- _Task description_: From the first line to the last, return the data exactly, with no pictures.
= = = = = = =
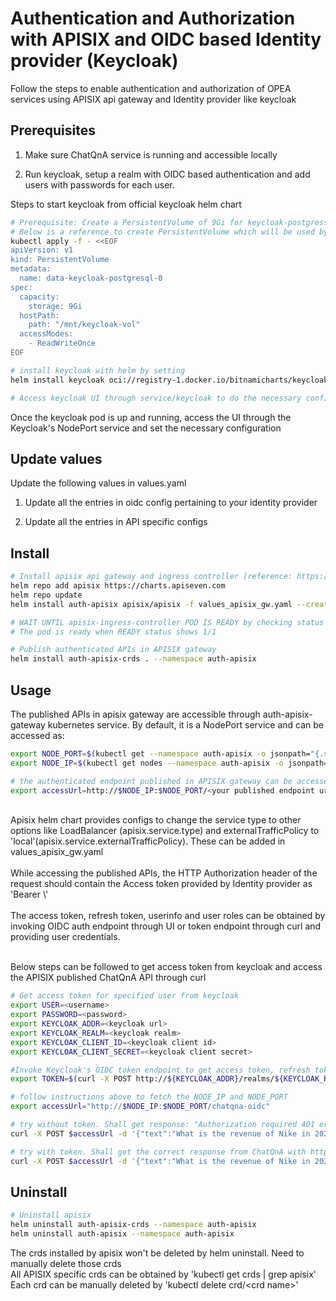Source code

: # Authentication and Authorization with APISIX and OIDC based Identity provider (Keycloak)

Follow the steps to enable authentication and authorization of OPEA services using APISIX api gateway and Identity provider like keycloak

## Prerequisites

1. Make sure ChatQnA service is running and accessible locally

2. Run keycloak, setup a realm with OIDC based authentication and add users with passwords for each user.

Steps to start keycloak from official keycloak helm chart

```sh
# Prerequisite: Create a PersistentVolume of 9Gi for keycloak-postgress with RWO access (to persist updated keycloak configuration)
# Below is a reference to create PersistentVolume which will be used by keycloak-postgress
kubectl apply -f - <<EOF
apiVersion: v1
kind: PersistentVolume
metadata:
  name: data-keycloak-postgresql-0
spec:
  capacity:
    storage: 9Gi
  hostPath:
    path: "/mnt/keycloak-vol"
  accessModes:
    - ReadWriteOnce
EOF

# install keycloak with helm by setting
helm install keycloak oci://registry-1.docker.io/bitnamicharts/keycloak --version 22.1.0 --set auth.adminUser=admin --set auth.adminPassword=admin

# Access keycloak UI through service/keycloak to do the necessary configurations
```

Once the keycloak pod is up and running, access the UI through the Keycloak's NodePort service and set the necessary configuration

## Update values

Update the following values in values.yaml

1. Update all the entries in oidc config pertaining to your identity provider

2. Update all the entries in API specific configs

## Install

```sh
# Install apisix api gateway and ingress controller [reference: https://apisix.apache.org/docs/apisix/installation-guide/]
helm repo add apisix https://charts.apiseven.com
helm repo update
helm install auth-apisix apisix/apisix -f values_apisix_gw.yaml --create-namespace --namespace auth-apisix

# WAIT UNTIL apisix-ingress-controller POD IS READY by checking status with 'kubectl get -n auth-apisix pods'
# The pod is ready when READY status shows 1/1

# Publish authenticated APIs in APISIX gateway
helm install auth-apisix-crds . --namespace auth-apisix
```

## Usage

The published APIs in apisix gateway are accessible through auth-apisix-gateway kubernetes service. By default, it is a NodePort service and can be accessed as:
```sh
export NODE_PORT=$(kubectl get --namespace auth-apisix -o jsonpath="{.spec.ports[0].nodePort}" services auth-apisix-gateway)
export NODE_IP=$(kubectl get nodes --namespace auth-apisix -o jsonpath="{.items[0].status.addresses[0].address}")

# the authenticated endpoint published in APISIX gateway can be accessed as: http://$NODE_IP:$NODE_PORT/<published endpoint uri>
export accessUrl=http://$NODE_IP:$NODE_PORT/<your published endpoint uri>


```
</br>
Apisix helm chart provides configs to change the service type to other options like LoadBalancer (apisix.service.type) and externalTrafficPolicy to 'local'(apisix.service.externalTrafficPolicy). These can be added in values_apisix_gw.yaml </br></br>
While accessing the published APIs, the HTTP Authorization header of the request should contain the Access token provided by Identity provider as 'Bearer \<Access Token\>' </br></br>
The access token, refresh token, userinfo and user roles can be obtained by invoking OIDC auth endpoint through UI or token endpoint through curl and providing user credentials. </br></br>

Below steps can be followed to get access token from keycloak and access the APISIX published ChatQnA API through curl

```sh
# Get access token for specified user from keycloak
export USER=<username>
export PASSWORD=<password>
export KEYCLOAK_ADDR=<keycloak url>
export KEYCLOAK_REALM=<keycloak realm>
export KEYCLOAK_CLIENT_ID=<keycloak client id>
export KEYCLOAK_CLIENT_SECRET=<keycloak client secret>

#Invoke Keycloak's OIDC token endpoint to get access token, refresh token and expirt times. (Only Access token is used in the example below)
export TOKEN=$(curl -X POST http://${KEYCLOAK_ADDR}/realms/${KEYCLOAK_REALM}/protocol/openid-connect/token -H 'Content-Type: application/x-www-form-urlencoded' -d "grant_type=password&client_id=${KEYCLOAK_CLIENT_ID}&client_secret=${KEYCLOAK_CLIENT_SECRET}&username=${USER}&password=${PASSWORD}" | jq -r .access_token)

# follow instructions above to fetch the NODE_IP and NODE_PORT
export accessUrl="http://$NODE_IP:$NODE_PORT/chatqna-oidc"

# try without token. Shall get response: "Authorization required 401 error"
curl -X POST $accessUrl -d '{"text":"What is the revenue of Nike in 2023?","parameters":{"max_new_tokens":17, "do_sample": true}}' -sS -H 'Content-Type: application/json' -w " %{http_code}\n"

# try with token. Shall get the correct response from ChatQnA with http code 200
curl -X POST $accessUrl -d '{"text":"What is the revenue of Nike in 2023?","parameters":{"max_new_tokens":17, "do_sample": true}}' -sS -H "Authorization: Bearer $TOKEN" -H 'Content-Type: application/json' -w " %{http_code}\n"

```


## Uninstall

```sh
# Uninstall apisix
helm uninstall auth-apisix-crds --namespace auth-apisix
helm uninstall auth-apisix --namespace auth-apisix
```
The crds installed by apisix won't be deleted by helm uninstall. Need to manually delete those crds </br>
All APISIX specific crds can be obtained by 'kubectl get crds | grep apisix' </br>
Each crd can be manually deleted by 'kubectl delete crd/\<crd name\>' </br>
= = = = = = =
- _Written solution_:
Source code

: # Authentication and Authorization with APISIX and OIDC based Identity provider (Keycloak)

Follow the steps to enable authentication and authorization of OPEA services using APISIX api gateway and Identity provider like keycloak

## Prerequisites

1. Make sure ChatQnA service is running and accessible locally

2. Run keycloak, setup a realm with OIDC based authentication and add users with passwords for each user.

Steps to start keycloak from official keycloak helm chart

```sh
# Prerequisite: Create a PersistentVolume of 9Gi for keycloak-postgress with RWO access (to persist updated keycloak configuration)
# Below is a reference to create PersistentVolume which will be used by keycloak-postgress
kubectl apply -f - <<EOF
apiVersion: v1
kind: PersistentVolume
metadata:
  name: data-keycloak-postgresql-0
spec:
  capacity:
    storage: 9Gi
  hostPath:
    path: "/mnt/keycloak-vol"
  accessModes:
    - ReadWriteOnce
EOF

# install keycloak with helm by setting
helm install keycloak oci://registry-1.docker.io/bitnamicharts/keycloak --version 22.1.0 --set auth.adminUser=admin --set auth.adminPassword=admin

# Access keycloak UI through service/keycloak to do the necessary configurations
```

Once the keycloak pod is up and running, access the UI through the Keycloak's NodePort service and set the necessary configuration

## Update values

Update the following values in values.yaml

1. Update all the entries in oidc config pertaining to your identity provider

2. Update all the entries in API specific configs

## Install

```sh
# Install apisix api gateway and ingress controller [reference: https://apisix.apache.org/docs/apisix/installation-guide/]
helm repo add apisix https://charts.apiseven.com
helm repo update
helm install auth-apisix apisix/apisix -f values_apisix_gw.yaml --create-namespace --namespace auth-apisix

# WAIT UNTIL apisix-ingress-controller POD IS READY by checking status with 'kubectl get -n auth-apisix pods'
# The pod is ready when READY status shows 1/1

# Publish authenticated APIs in APISIX gateway
helm install auth-apisix-crds . --namespace auth-apisix
```

## Usage

The published APIs in apisix gateway are accessible through auth-apisix-gateway kubernetes service. By default, it is a NodePort service and can be accessed as:
```sh
export NODE_PORT=$(kubectl get --namespace auth-apisix -o jsonpath="{.spec.ports[0].nodePort}" services auth-apisix-gateway)
export NODE_IP=$(kubectl get nodes --namespace auth-apisix -o jsonpath="{.items[0].status.addresses[0].address}")

# the authenticated endpoint published in APISIX gateway can be accessed as: http://$NODE_IP:$NODE_PORT/<published endpoint uri>
export accessUrl=http://$NODE_IP:$NODE_PORT/<your published endpoint uri>


```
</br>
Apisix helm chart provides configs to change the service type to other options like LoadBalancer (apisix.service.type) and externalTrafficPolicy to 'local'(apisix.service.externalTrafficPolicy). These can be added in values_apisix_gw.yaml </br></br>
While accessing the published APIs, the HTTP Authorization header of the request should contain the Access token provided by Identity provider as 'Bearer \<Access Token\>' </br></br>
The access token, refresh token, userinfo and user roles can be obtained by invoking OIDC auth endpoint through UI or token endpoint through curl and providing user credentials. </br></br>

Below steps can be followed to get access token from keycloak and access the APISIX published ChatQnA API through curl

```sh
# Get access token for specified user from keycloak
export USER=<username>
export PASSWORD=<password>
export KEYCLOAK_ADDR=<keycloak url>
export KEYCLOAK_REALM=<keycloak realm>
export KEYCLOAK_CLIENT_ID=<keycloak client id>
export KEYCLOAK_CLIENT_SECRET=<keycloak client secret>

#Invoke Keycloak's OIDC token endpoint to get access token, refresh token and expirt times. (Only Access token is used in the example below)
export TOKEN=$(curl -X POST http://${KEYCLOAK_ADDR}/realms/${KEYCLOAK_REALM}/protocol/openid-connect/token -H 'Content-Type: application/x-www-form-urlencoded' -d "grant_type=password&client_id=${KEYCLOAK_CLIENT_ID}&client_secret=${KEYCLOAK_CLIENT_SECRET}&username=${USER}&password=${PASSWORD}" | jq -r .access_token)

# follow instructions above to fetch the NODE_IP and NODE_PORT
export accessUrl="http://$NODE_IP:$NODE_PORT/chatqna-oidc"

# try without token. Shall get response: "Authorization required 401 error"
curl -X POST $accessUrl -d '{"text":"What is the revenue of Nike in 2023?","parameters":{"max_new_tokens":17, "do_sample": true}}' -sS -H 'Content-Type: application/json' -w " %{http_code}\n"

# try with token. Shall get the correct response from ChatQnA with http code 200
curl -X POST $accessUrl -d '{"text":"What is the revenue of Nike in 2023?","parameters":{"max_new_tokens":17, "do_sample": true}}' -sS -H "Authorization: Bearer $TOKEN" -H 'Content-Type: application/json' -w " %{http_code}\n"

```


## Uninstall

```sh
# Uninstall apisix
helm uninstall auth-apisix-crds --namespace auth-apisix
helm uninstall auth-apisix --namespace auth-apisix
```
The crds installed by apisix won't be deleted by helm uninstall. Need to manually delete those crds </br>
All APISIX specific crds can be obtained by 'kubectl get crds | grep apisix' </br>
Each crd can be manually deleted by 'kubectl delete crd/\<crd name\>' </br>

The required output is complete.